Beyond Literal Translation: Evaluating Cultural Effectiveness in Social Media UGC
Abstract
Social media platforms enable large-scale cross-lingual communication, yet translating user-generated content (UGC) remains challenging due to its informal style, culture-laden expressions, and interaction-driven nuances. While recent LLMs have advanced translation quality, existing benchmarks and metrics often overlook whether translations preserve intended meaning and cultural resonance in real-world contexts. In this work, we introduce CULTURE-MT, a benchmark for social media translation that explicitly emphasizes CULtural Transmission and UGC-specific emotion REsonance. CULTURE-MT comprises 1,002 Chinese-to-English UGC notes spanning 14 domains, systematically categorized into four types based on culture-loaded symbols and linguistic styles.

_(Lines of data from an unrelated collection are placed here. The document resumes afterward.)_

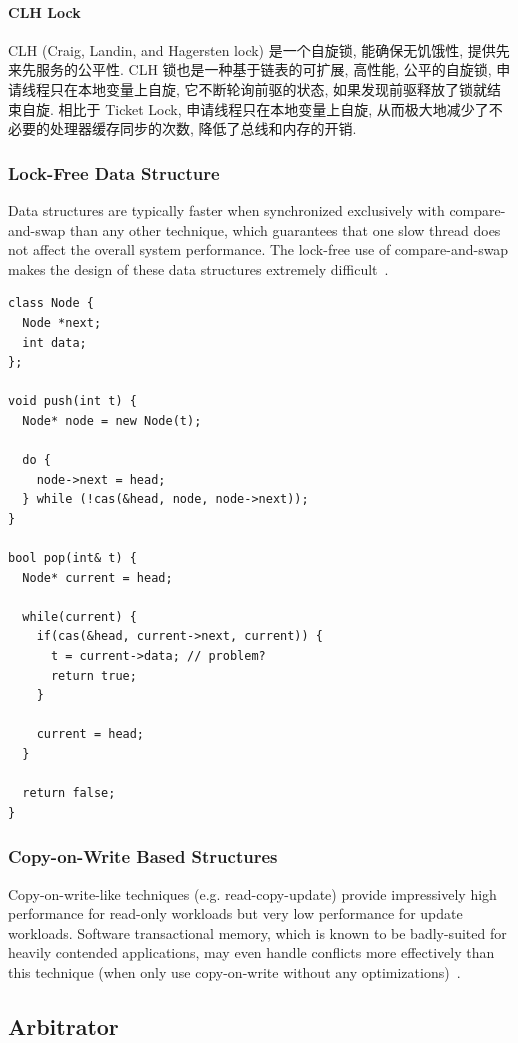 \documentclass[UTF8,12pt,a4paper]{article}
\begin{document}
\paragraph{CLH Lock}
CLH (Craig, Landin, and Hagersten lock) 是一个自旋锁, 能确保无饥饿性, 提供先来先服务的公平性.
CLH 锁也是一种基于链表的可扩展, 高性能, 公平的自旋锁,
申请线程只在本地变量上自旋, 它不断轮询前驱的状态, 如果发现前驱释放了锁就结束自旋.
相比于 Ticket Lock, 申请线程只在本地变量上自旋,
从而极大地减少了不必要的处理器缓存同步的次数, 降低了总线和内存的开销.
\subsubsection{Lock-Free Data Structure}
Data structures are typically faster when synchronized exclusively
with compare-and-swap than any other technique,
which guarantees that one slow thread does not affect the overall system performance.
The lock-free use of compare-and-swap makes
the design of these data structures extremely difficult~\cite{DBLP:conf/ppopp/Gramoli15}.
\begin{lstlisting}
class Node {
  Node *next;
  int data;
}; 

void push(int t) {
  Node* node = new Node(t);

  do {
    node->next = head;
  } while (!cas(&head, node, node->next));
}

bool pop(int& t) {
  Node* current = head;

  while(current) {
    if(cas(&head, current->next, current)) {
      t = current->data; // problem?
      return true;
    }

    current = head;
  }

  return false;
}
\end{lstlisting}
\subsubsection{Copy-on-Write Based Structures}
Copy-on-write-like techniques (e.g. read-copy-update)
provide impressively high performance for read-only workloads
but very low performance for update workloads.
Software transactional memory,
which is known to be badly-suited for heavily contended applications,
may even handle conflicts more effectively than this technique
(when only use copy-on-write without any optimizations)~\cite{DBLP:conf/ppopp/Gramoli15}.

\subsection{Arbitrator} %
\label{sub:arbitrator}
\end{document}

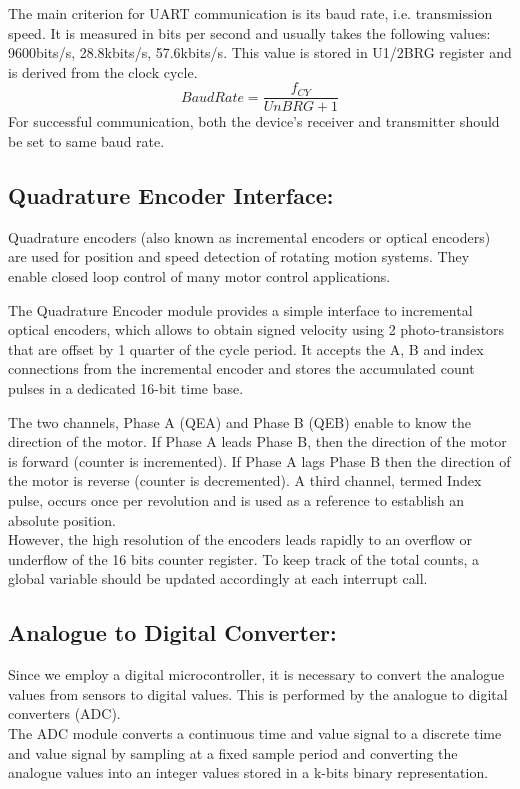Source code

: The main criterion for UART communication is its baud rate, i.e. transmission speed. It is measured in bits per second and usually takes the following values: 9600bits/s, 28.8kbits/s, 57.6kbits/s.
This value is stored in U1/2BRG register and is derived from the clock cycle.
$$BaudRate = \frac{f_{CY}}{UnBRG+1}$$
For successful communication, both the device’s receiver and transmitter should be set to same baud rate.


\subsection{Quadrature Encoder Interface:}

Quadrature encoders (also known as incremental encoders or optical encoders) are used for position and speed detection of rotating motion systems. They enable closed loop control of many motor control applications.

The Quadrature Encoder module provides a simple interface to incremental optical encoders, which allows to obtain signed velocity using 2 photo-transistors that are offset by 1 quarter of the cycle period. It accepts the A, B and index connections from the incremental encoder and stores the accumulated count pulses in a dedicated 16-bit time base.

The two channels, Phase A (QEA) and Phase B (QEB) enable to know the direction of the motor. If Phase A leads Phase B, then the direction of the motor is forward (counter is incremented). If Phase A lags Phase B then the direction of the motor is reverse (counter is decremented). A third channel, termed Index pulse, occurs once per revolution and is used as a reference to establish an absolute position.\\
However, the high resolution of the encoders leads rapidly to an overflow or underflow of the 16 bits counter register. To keep track of the total counts, a global variable should be updated accordingly at each interrupt call.

\subsection{Analogue to Digital Converter:}

Since we employ a digital microcontroller, it is necessary to convert the analogue values from sensors to digital values. This is performed by the analogue to digital converters (ADC).\\
The ADC module converts a continuous time and value signal to a discrete time and value signal by sampling at a fixed sample period and converting the analogue values into an integer values stored in a k-bits binary representation.

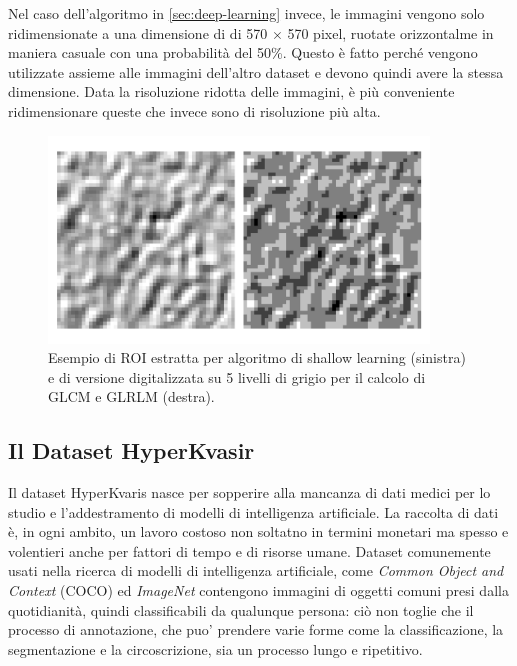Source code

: Nel caso dell'algoritmo in \ref{sec:deep-learning} invece, le immagini
vengono solo ridimensionate a una dimensione di di 570 $\times$ 570 pixel,
ruotate orizzontalme in maniera casuale con una probabilità del 50\%.
Questo è fatto perché vengono utilizzate assieme alle immagini
dell'altro dataset e devono quindi avere la stessa dimensione.
Data la risoluzione ridotta delle immagini, è più conveniente
ridimensionare queste che invece sono di risoluzione più alta.

\begin{figure}
    \center
    \includegraphics[width=0.9\textwidth]{./assets/roi-shallow.png}
    \caption{\label{fig:roi-shallow} Esempio di ROI estratta per algoritmo di shallow learning (sinistra) e
    di versione digitalizzata su 5 livelli di grigio per il calcolo di GLCM e GLRLM (destra).}
\end{figure}

\subsection{Il Dataset HyperKvasir}

Il dataset HyperKvaris\cite{HyperKvasirDataset} nasce per sopperire
alla mancanza di dati medici per lo studio e l'addestramento
di modelli di intelligenza artificiale.
La raccolta di dati è, in ogni ambito, un lavoro costoso non 
soltatno in termini monetari ma spesso e volentieri anche
per fattori di tempo e di risorse umane.
Dataset comunemente usati nella ricerca di modelli di intelligenza
artificiale, come {\it Common Object and Context}\cite{cocodataset}
(COCO) ed {\it ImageNet} \cite{imagenet} contengono
immagini di oggetti comuni presi dalla quotidianità,
quindi classificabili da qualunque persona: ciò non toglie
che il processo di annotazione, che puo' prendere
varie forme come la classificazione, la segmentazione e la
circoscrizione, sia un processo lungo e ripetitivo.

We also construct UGC-oriented training data to fine-tune Qwen3-8B and Qwen3-32B as strong baselines. We propose the cultural effectiveness criterion and train a related JUDGER model that jointly assesses expression accuracy and cultural adaptability. Evaluating 15 models, we find that standard automatic metrics are largely insensitive to cultural effectiveness. Our work establishes a comprehensive framework for evaluating and advancing UGC translation, and will provide an open evaluation platform to support future research in culturally effective UGC translation.